Cependant aucune technologie n'est encore retenue... « Il y a
un lobbying énorme des fabricants qui n'ont pas du tout envie qu'on
vienne les contrôler. En leur laissant la main, Cahuzac a fait un
énorme cadeau à Philip Morris, qui veut imposer son système
Codentify. Or Philip Morris a pour cabinet de conseil August &
Debouzy. Le hasard fait bien les choses, Gilles August est aussi
l'avocat de Cahuzac. Tout de suite les soupçons de conflits
d'intérêts se profilent...
Amitié de
cigarettiers
Les
cigarettiers s'y entendent pour entretenir l'amitié. En mai, la
moitié des conseillers de Manuel Valls et de Pierre Moscovici ont
été invités par British American Tobacco (le fabricant de Lucky
Strike et de Dunhill) dans une loge privée à Roland-Garros.

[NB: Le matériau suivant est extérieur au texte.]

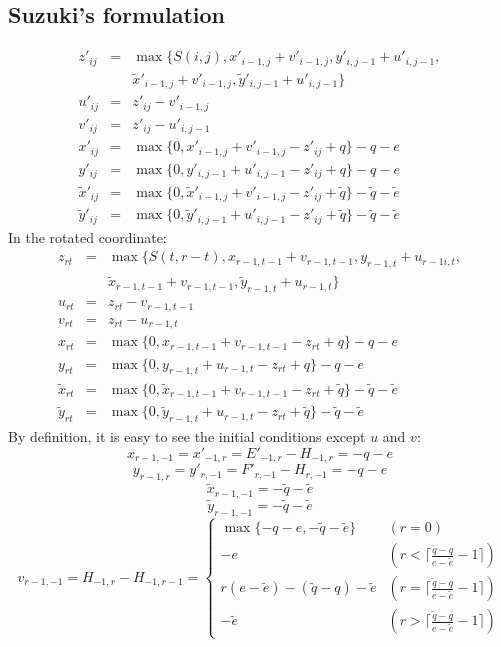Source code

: \documentclass[10pt]{article}
\begin{document}
\subsection{Suzuki's formulation}

\begin{eqnarray*}
z'_{ij}&=&\max\{S(i,j),x'_{i-1,j}+v'_{i-1,j},y'_{i,j-1}+u'_{i,j-1},\\
&&\tilde{x}'_{i-1,j}+v'_{i-1,j},\tilde{y}'_{i,j-1}+u'_{i,j-1}\}\\
u'_{ij}&=&z'_{ij}-v'_{i-1,j}\\
v'_{ij}&=&z'_{ij}-u'_{i,j-1}\\
x'_{ij}&=&\max\{0,x'_{i-1,j}+v'_{i-1,j}-z'_{ij}+q\}-q-e\\
y'_{ij}&=&\max\{0,y'_{i,j-1}+u'_{i,j-1}-z'_{ij}+q\}-q-e\\
\tilde{x}'_{ij}&=&\max\{0,\tilde{x}'_{i-1,j}+v'_{i-1,j}-z'_{ij}+\tilde{q}\}-\tilde{q}-\tilde{e}\\
\tilde{y}'_{ij}&=&\max\{0,\tilde{y}'_{i,j-1}+u'_{i,j-1}-z'_{ij}+\tilde{q}\}-\tilde{q}-\tilde{e}
\end{eqnarray*}
In the rotated coordinate:
\begin{eqnarray*}
z_{rt}&=&\max\{S(t,r-t),x_{r-1,t-1}+v_{r-1,t-1},y_{r-1,t}+u_{r-1i,t},\\
&&\tilde{x}_{r-1,t-1}+v_{r-1,t-1},\tilde{y}_{r-1,t}+u_{r-1,t}\}\\
u_{rt}&=&z_{rt}-v_{r-1,t-1}\\
v_{rt}&=&z_{rt}-u_{r-1,t}\\
x_{rt}&=&\max\{0,x_{r-1,t-1}+v_{r-1,t-1}-z_{rt}+q\}-q-e\\
y_{rt}&=&\max\{0,y_{r-1,t}+u_{r-1,t}-z_{rt}+q\}-q-e\\
\tilde{x}_{rt}&=&\max\{0,\tilde{x}_{r-1,t-1}+v_{r-1,t-1}-z_{rt}+\tilde{q}\}-\tilde{q}-\tilde{e}\\
\tilde{y}_{rt}&=&\max\{0,\tilde{y}_{r-1,t}+u_{r-1,t}-z_{rt}+\tilde{q}\}-\tilde{q}-\tilde{e}
\end{eqnarray*}
By definition, it is easy to see the initial conditions except $u$ and $v$:
\[x_{r-1,-1}=x'_{-1,r}=E'_{-1,r}-H_{-1,r}=-q-e\]
\[y_{r-1,r}=y'_{r,-1}=F'_{r,-1}-H_{r,-1}=-q-e\]
\[\tilde{x}_{r-1,-1}=-\tilde{q}-\tilde{e}\]
\[\tilde{y}_{r-1,-1}=-\tilde{q}-\tilde{e}\]
\[v_{r-1,-1}=H_{-1,r}-H_{-1,r-1}=\left\{\begin{array}{ll}
\max\{-q-e,-\tilde{q}-\tilde{e}\} & (r=0)\\
-e & (r<\lceil\frac{\tilde{q}-q}{e-\tilde{e}}-1\rceil)\\
r(e-\tilde{e})-(\tilde{q}-q)-\tilde{e} & (r=\lceil\frac{\tilde{q}-q}{e-\tilde{e}}-1\rceil)\\
-\tilde{e} & (r>\lceil\frac{\tilde{q}-q}{e-\tilde{e}}-1\rceil)
\end{array}\right.\]
\end{document}
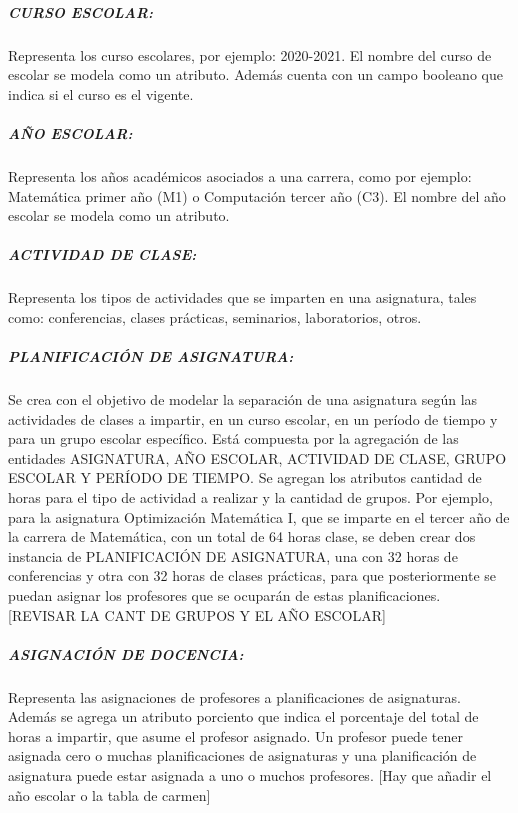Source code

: \subparagraph{CURSO ESCOLAR:}
Representa los curso escolares, por ejemplo: 2020-2021.
El nombre del curso de escolar se modela como un atributo. Además 
cuenta con un campo booleano que indica si el curso es el vigente.

\subparagraph{AÑO ESCOLAR:}
Representa los años académicos asociados a una carrera, como por ejemplo:
Matemática primer año (M1) o Computación tercer año (C3).
El nombre del año escolar se modela como un atributo.

\subparagraph{ACTIVIDAD DE CLASE:}
Representa los tipos de actividades que se imparten en una asignatura, 
tales como: conferencias, clases prácticas, seminarios, laboratorios, otros. 


\subparagraph{PLANIFICACIÓN DE ASIGNATURA:}
Se crea con el objetivo de modelar la separación de una asignatura
según las actividades de clases a impartir, en un curso escolar, en un período de tiempo y para
un grupo escolar específico. Está compuesta por la agregación de las entidades ASIGNATURA, AÑO ESCOLAR, ACTIVIDAD DE CLASE, GRUPO 
ESCOLAR Y PERÍODO DE TIEMPO.
Se agregan los atributos cantidad de horas para el tipo de actividad a realizar y 
la cantidad de grupos.
Por ejemplo, para la asignatura Optimización Matemática I, que se imparte 
en el tercer año de la carrera de Matemática, con un total de 64 horas clase, 
se deben crear dos instancia de PLANIFICACIÓN DE ASIGNATURA, una con 32 horas 
de conferencias y otra con 32 horas de clases prácticas, para que posteriormente
se puedan asignar los profesores que se ocuparán de estas planificaciones. 
[REVISAR LA CANT DE GRUPOS Y EL AÑO ESCOLAR]






\subparagraph{ASIGNACIÓN DE DOCENCIA:}
Representa las asignaciones de profesores a planificaciones de asignaturas.
Además se agrega un atributo porciento que indica el porcentaje del total de horas 
a impartir, que asume el profesor asignado. Un profesor puede 
tener asignada cero o muchas planificaciones de asignaturas y una planificación de 
asignatura puede estar asignada a uno o muchos profesores.
[Hay que añadir el año escolar o la tabla de carmen]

L'histoire a fait un tabac, d'autant qu'un autre invité avait pris
place dans la tribune, entre petits-fours et rafraîchissement :
Henri Havard, le numéro 2 des douanes. Le 28 mai encore, les fumeurs
de havane Patrick Balkany, André Santini et une équipe de députés
étaient immortalisés par les caméras de France 3 en train de se
taper un bon restau avec une note à 10 000 euros au frais de British
Tobacco. Et leur convive était Galdéric Sabatier, le numéro 3 des
douanes. L'affaire n'a pas coûté trop cher à nos ripailleurs. Dans
une note de service datée du 1er juillet, la directrice générale
des Douanes informe ses équipes : le numéro 3 Galdéric
Sabatier, sera désormais « chargé de mission » auprès
de son propre bras droit. « C'est un placard, mais c'est encore
trop gentil selon un douanier expérimenté. Quand il y a un soupçon
pareil de conflit d'intérêts, les collègues sont normalement
suspendus, avec enquête disciplinaire. ». Pas d'inquiétude
pour le numéro 2 Henri Havard, toujours à son poste, qui sera
simplement « déplacé » en septembre.